A study based on US census data has revealed that immigrant-owned tech firms in the United States are more innovative than US-born entrepreneur firms.
The study, which was carried out by the National Bureau of Economic Research, analysed roughly 11,000 owners of 7,400 high-tech employer businesses.
“We find uniformly higher rates of innovation in immigrant-owned firms for 15 of 16 different innovation measures; the only exception is for copyright/trademark,” the researchers stated.
The key reason why immigrant-owned companies were better at innovating was because of their “higher propensities to engage in innovation and Research and Development” compared to locally owned firms, according to the study.
John S Earle, a professor at the George Mason University’s School of Policy and Government and one of the study’s authors, believes that this study was the first of its kind.
“There have been studies of immigration and self-employment, and there has been a little bit of research that looks at size of firms owned by immigrants,” Earle explained. “Ours is the first study that I’m aware of to look at the innovativeness of immigrant entrepreneurs.
“It appears that immigrant entrepreneurs are not replacing Americans. Instead, they are creating something new,” he added.
Ian Hathaway, the lead researcher at the Centre for American Entrepreneurship reacted to the new study with “zero surprise.”

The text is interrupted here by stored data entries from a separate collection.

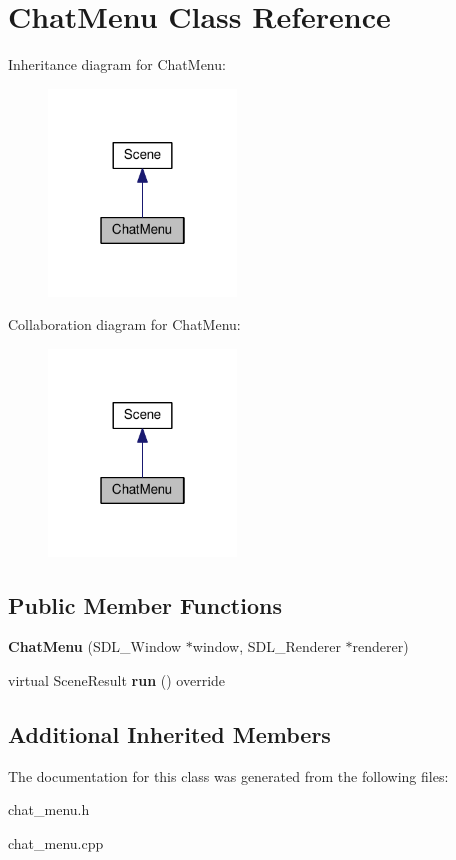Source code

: \hypertarget{classChatMenu}{}\section{Chat\+Menu Class Reference}
\label{classChatMenu}


Inheritance diagram for Chat\+Menu\+:\nopagebreak
\begin{figure}[H]
\begin{center}
\leavevmode
\includegraphics[width=142pt]{classChatMenu__inherit__graph}
\end{center}
\end{figure}


Collaboration diagram for Chat\+Menu\+:\nopagebreak
\begin{figure}[H]
\begin{center}
\leavevmode
\includegraphics[width=142pt]{classChatMenu__coll__graph}
\end{center}
\end{figure}
\subsection*{Public Member Functions}
\begin{DoxyCompactItemize}
\item 
{\bfseries Chat\+Menu} (S\+D\+L\+\_\+\+Window $\ast$window, S\+D\+L\+\_\+\+Renderer $\ast$renderer)\hypertarget{classChatMenu_a2bc09611256858a93511cbe1601cd201}{}\label{classChatMenu_a2bc09611256858a93511cbe1601cd201}

\item 
virtual Scene\+Result {\bfseries run} () override\hypertarget{classChatMenu_ada4cb8bbf52e735622feeb966c3d38a1}{}\label{classChatMenu_ada4cb8bbf52e735622feeb966c3d38a1}

\end{DoxyCompactItemize}
\subsection*{Additional Inherited Members}


The documentation for this class was generated from the following files\+:\begin{DoxyCompactItemize}
\item 
chat\+\_\+menu.\+h\item 
chat\+\_\+menu.\+cpp\end{DoxyCompactItemize}

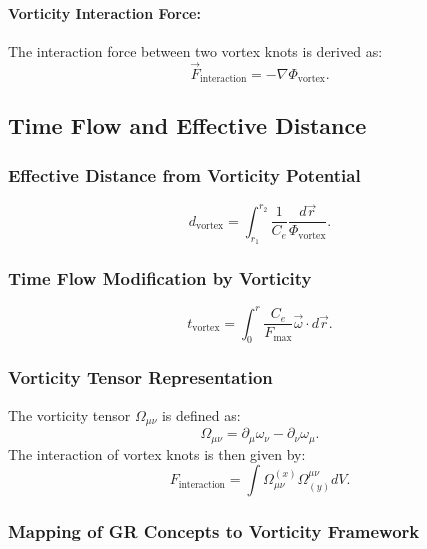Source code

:     \paragraph*{Vorticity Interaction Force:}
    The interaction force between two vortex knots is derived as:
    \begin{equation}
        \vec{F}_{\text{interaction}} = -\nabla \Phi_{\text{vortex}}.
    \end{equation}

    \subsection*{Time Flow and Effective Distance}

    \subsubsection*{Effective Distance from Vorticity Potential}
    \begin{equation}
        d_{\text{vortex}} = \int_{r_1}^{r_2} \frac{1}{C_e} \frac{d\vec{r}}{\Phi_{\text{vortex}}}.
    \end{equation}

    \subsubsection*{Time Flow Modification by Vorticity}
    \begin{equation}
        t_{\text{vortex}} = \int_0^r \frac{C_e}{F_{\text{max}}} \vec{\omega} \cdot d\vec{r}.
    \end{equation}

    \subsubsection*{Vorticity Tensor Representation}
    The vorticity tensor $\Omega_{\mu \nu}$ is defined as:
    \begin{equation}
        \Omega_{\mu \nu} = \partial_\mu \omega_\nu - \partial_\nu \omega_\mu.
    \end{equation}
    The interaction of vortex knots is then given by:
    \begin{equation}
        F_{\text{interaction}} = \int \Omega_{\mu \nu}^{(x)} \Omega^{\mu \nu}_{(y)} dV.
    \end{equation}

    \subsubsection*{Mapping of GR Concepts to Vorticity Framework}


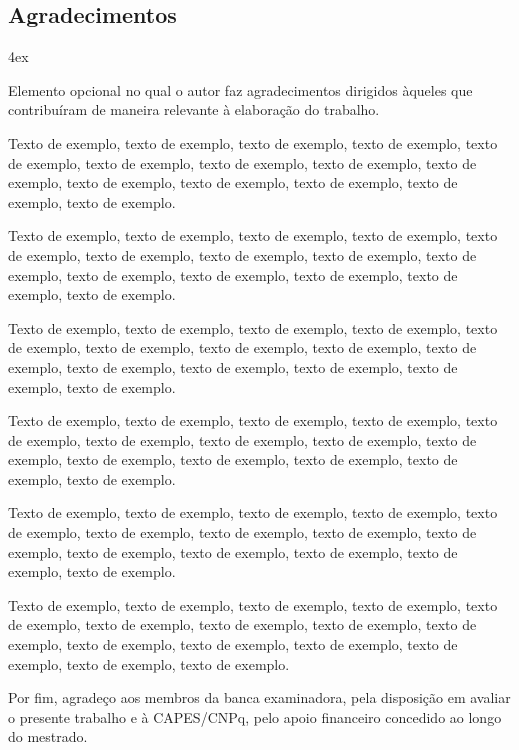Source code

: \clearpage
\setcounter{page}{6}
\begin{center}
\chapter*{Agradecimentos}
\end{center}
\vspace*{1cm}
\begin{trivlist}  \itemsep 4ex  \normalsize
%
\item Elemento opcional no qual o autor faz agradecimentos dirigidos àqueles que contribuíram de maneira relevante à elaboração do trabalho.

\item Texto de exemplo, texto de exemplo, texto de exemplo, texto de exemplo, texto de exemplo, texto de exemplo, texto de exemplo, texto de exemplo, texto de exemplo, texto de exemplo, texto de exemplo, texto de exemplo, texto de exemplo, texto de exemplo.
 
\item Texto de exemplo, texto de exemplo, texto de exemplo, texto de exemplo, texto de exemplo, texto de exemplo, texto de exemplo, texto de exemplo, texto de exemplo, texto de exemplo, texto de exemplo, texto de exemplo, texto de exemplo, texto de exemplo.

\item Texto de exemplo, texto de exemplo, texto de exemplo, texto de exemplo, texto de exemplo, texto de exemplo, texto de exemplo, texto de exemplo, texto de exemplo, texto de exemplo, texto de exemplo, texto de exemplo, texto de exemplo, texto de exemplo.

\item Texto de exemplo, texto de exemplo, texto de exemplo, texto de exemplo, texto de exemplo, texto de exemplo, texto de exemplo, texto de exemplo, texto de exemplo, texto de exemplo, texto de exemplo, texto de exemplo, texto de exemplo, texto de exemplo.

\item Texto de exemplo, texto de exemplo, texto de exemplo, texto de exemplo, texto de exemplo, texto de exemplo, texto de exemplo, texto de exemplo, texto de exemplo, texto de exemplo, texto de exemplo, texto de exemplo, texto de exemplo, texto de exemplo.

\item Texto de exemplo, texto de exemplo, texto de exemplo, texto de exemplo, texto de exemplo, texto de exemplo, texto de exemplo, texto de exemplo, texto de exemplo, texto de exemplo, texto de exemplo, texto de exemplo, texto de exemplo, texto de exemplo, texto de exemplo.

\item Por fim, agradeço aos membros da banca examinadora, pela disposição em avaliar o presente trabalho e à CAPES/CNPq, pelo apoio financeiro concedido ao longo do mestrado.

\end{trivlist}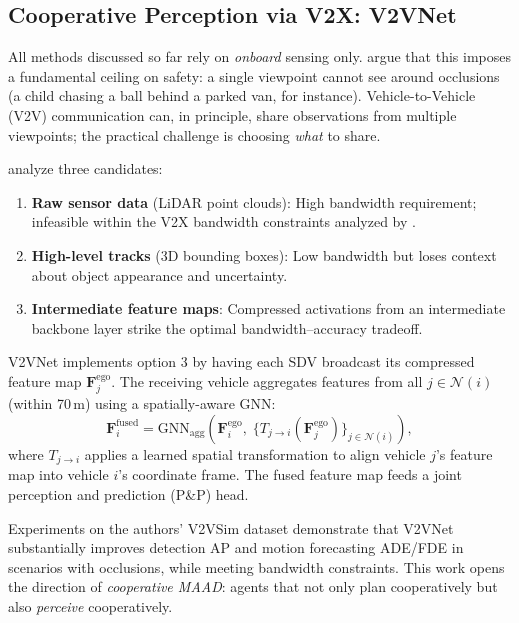 \documentclass[12pt, a4paper]{article}
\begin{document}
\subsection{Cooperative Perception via V2X: V2VNet}
\label{sec:v2vnet}

All methods discussed so far rely on \emph{onboard} sensing only. \citet{wang2020v2vnet}
argue that this imposes a fundamental ceiling on safety: a single viewpoint cannot
see around occlusions (a child chasing a ball behind a parked van, for instance).
Vehicle-to-Vehicle (V2V) communication can, in principle, share observations from
multiple viewpoints; the practical challenge is choosing \emph{what} to share.

\citet{wang2020v2vnet} analyze three candidates:
\begin{enumerate}[noitemsep]
  \item \textbf{Raw sensor data} (LiDAR point clouds): High bandwidth requirement;
        infeasible within the V2X bandwidth constraints analyzed by \citet{wang2020v2vnet}.
  \item \textbf{High-level tracks} (3D bounding boxes): Low bandwidth but loses
        context about object appearance and uncertainty.
  \item \textbf{Intermediate feature maps}: Compressed activations from an
        intermediate backbone layer strike the optimal bandwidth--accuracy tradeoff.
\end{enumerate}
V2VNet implements option 3 by having each SDV broadcast its compressed feature map
$\mathbf{F}_j^{\text{ego}}$. The receiving vehicle aggregates features from all
$j \in \mathcal{N}(i)$ (within 70\,m) using a spatially-aware GNN:
\begin{equation}
  \mathbf{F}_i^{\text{fused}}
  = \text{GNN}_{\text{agg}}\!\left(
      \mathbf{F}_i^{\text{ego}},\;
      \{T_{j \to i}(\mathbf{F}_j^{\text{ego}})\}_{j \in \mathcal{N}(i)}
    \right),
\end{equation}
where $T_{j \to i}$ applies a learned spatial transformation to align vehicle
$j$'s feature map into vehicle $i$'s coordinate frame. The fused feature map
feeds a joint perception and prediction (P\&P) head.

Experiments on the authors' V2VSim dataset demonstrate that V2VNet substantially
improves detection AP and motion forecasting ADE/FDE in scenarios with occlusions,
while meeting bandwidth constraints. This work opens the direction of
\emph{cooperative MAAD}: agents that not only plan cooperatively but also
\emph{perceive} cooperatively.
\end{document}
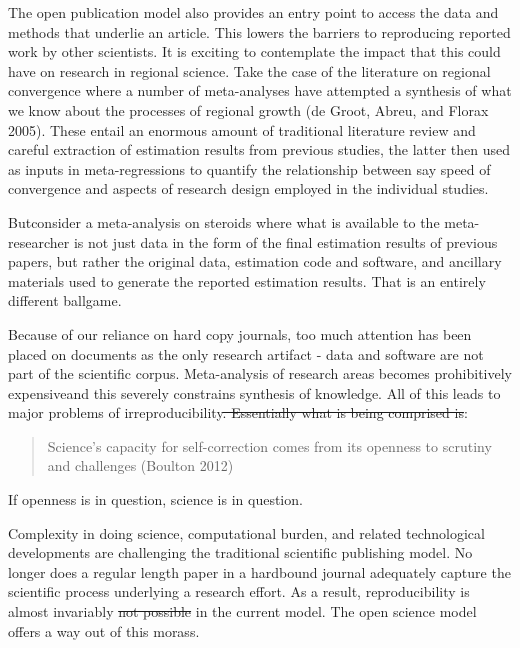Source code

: \documentclass{article}
\providecommand{\DIFadd}[1]{{\protect\color{blue}\uwave{#1}}} %
\providecommand{\DIFdel}[1]{{\protect\color{red}\sout{#1}}}                      %
\providecommand{\DIFaddbegin}{} %
\providecommand{\DIFaddend}{} %
\providecommand{\DIFdelbegin}{} %
\providecommand{\DIFdelend}{} %
\begin{document}
The open publication model also provides an entry point to access the
data and methods that underlie an article. This lowers the barriers to
reproducing reported work by other scientists. It is exciting to
contemplate the impact that this could have on research in regional
science. Take the case of the literature on regional convergence where a
number of meta-analyses have attempted a synthesis of what we know about
the processes of regional growth ({de Groot}, Abreu, and Florax 2005).
These entail an enormous amount of traditional literature review and
careful extraction of estimation results from previous studies, the
latter then \DIFaddbegin \DIFadd{being }\DIFaddend used as inputs in meta-regressions to quantify the
relationship between say speed of convergence and aspects of research
design employed in the individual studies.

But\DIFaddbegin \DIFadd{, }\DIFaddend consider a meta-analysis on steroids where what is available to the
meta-researcher is not just data in the form of the final estimation
results of previous papers, but rather the original data, estimation
code and software, and ancillary materials used to generate the reported
estimation results. That is an entirely different ballgame.

Because of our reliance on hard copy journals, too much attention has
been placed on documents as the only research artifact - data and
software are not part of the scientific corpus. Meta-analysis of
research areas becomes prohibitively expensive\DIFaddbegin \DIFadd{, }\DIFaddend and this severely
constrains \DIFaddbegin \DIFadd{the }\DIFaddend synthesis of knowledge. All of this leads to major
problems of irreproducibility\DIFdelbegin \DIFdel{. Essentially what is being comprised is}\DIFdelend \DIFaddbegin \DIFadd{, since}\DIFaddend :

\begin{quote}
Science's capacity for self-correction comes from its openness to
scrutiny and challenges (Boulton 2012)
\end{quote}

If openness is in question, science is in question.

Complexity in doing science, computational burden, and related
technological developments are challenging the traditional scientific
publishing model. No longer does a regular length paper in a hardbound
journal adequately capture the scientific process underlying a research
effort. As a result, reproducibility is almost invariably \DIFdelbegin \DIFdel{not possible
}\DIFdelend \DIFaddbegin \DIFadd{impossible }\DIFaddend in
the current model. The open science model offers a way out of this
morass.
\end{document}
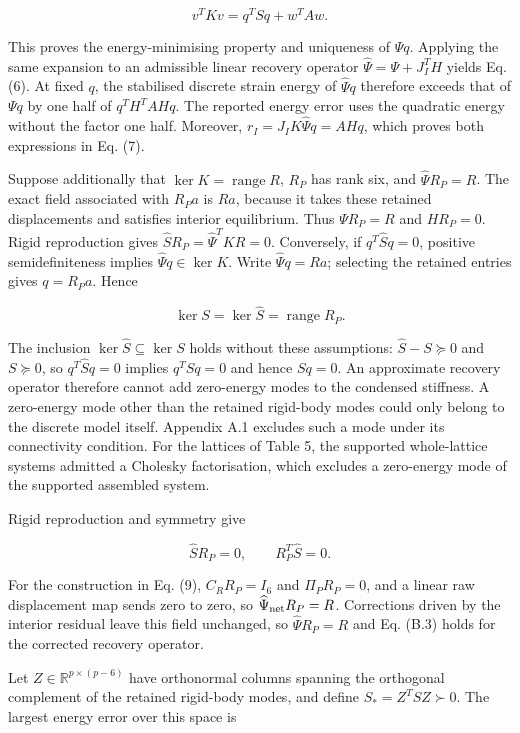\documentclass[preprint,12pt,authoryear]{elsarticle}
\begin{document}
\[
v^TKv=q^TSq+w^TAw.
\tag{B.1}
\]

This proves the energy-minimising property and uniqueness of \(\Psi q\). Applying the same expansion to an admissible linear recovery operator \(\widehat\Psi=\Psi+J_I^TH\) yields Eq. (6). At fixed \(q\), the stabilised discrete strain energy of \(\widehat\Psi q\) therefore exceeds that of \(\Psi q\) by one half of \(q^TH^TAHq\). The reported energy error uses the quadratic energy without the factor one half. Moreover, \(r_I=J_IK\widehat\Psi q=AHq\), which proves both expressions in Eq. (7).

Suppose additionally that \(\ker K=\operatorname{range}R\), \(R_P\) has rank six, and \(\widehat\Psi R_P=R\). The exact field associated with \(R_Pa\) is \(Ra\), because it takes these retained displacements and satisfies interior equilibrium. Thus \(\Psi R_P=R\) and \(HR_P=0\). Rigid reproduction gives \(\widehat S R_P=\widehat\Psi^TKR=0\). Conversely, if \(q^T\widehat S q=0\), positive semidefiniteness implies \(\widehat\Psi q\in\ker K\). Write \(\widehat\Psi q=Ra\); selecting the retained entries gives \(q=R_Pa\). Hence

\[
\ker S=\ker\widehat S=\operatorname{range}R_P.
\tag{B.2}
\]

The inclusion \(\ker\widehat S\subseteq\ker S\) holds without these assumptions: \(\widehat S-S\succeq0\) and \(S\succeq0\), so \(q^T\widehat Sq=0\) implies \(q^TSq=0\) and hence \(Sq=0\). An approximate recovery operator therefore cannot add zero-energy modes to the condensed stiffness. A zero-energy mode other than the retained rigid-body modes could only belong to the discrete model itself. Appendix A.1 excludes such a mode under its connectivity condition. For the lattices of Table 5, the supported whole-lattice systems admitted a Cholesky factorisation, which excludes a zero-energy mode of the supported assembled system.

Rigid reproduction and symmetry give

\[
\widehat S R_P=0,\qquad R_P^T\widehat S=0.
\tag{B.3}
\]

For the construction in Eq. (9), \(C_RR_P=I_6\) and \(\Pi_PR_P=0\), and a linear raw displacement map sends zero to zero, so \(\widehat\Psi_{\rm net}R_P=R\). Corrections driven by the interior residual leave this field unchanged, so \(\widehat\Psi R_P=R\) and Eq. (B.3) holds for the corrected recovery operator.

Let \(Z\in\mathbb R^{p\times(p-6)}\) have orthonormal columns spanning the orthogonal complement of the retained rigid-body modes, and define \(S_*=Z^TSZ\succ0\). The largest energy error over this space is
\end{document}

“I would be shocked if it was any other way,” he told NBC News. “There aren’t a lot of things that economists agree on, but one thing they do agree on is the universal positive benefit immigrants have on the economy and entrepreneurship.”
The study is released at a time when President Donald Trump is pushing for a hardline strategy against illegal immigration that has resulted in a 35-day partial government shutdown and a national emergency.
US tech firms have long been vocal about the need for immigration and have consistently called for reforms to make it easier for skilled workers and entrepreneurs to enter the United States.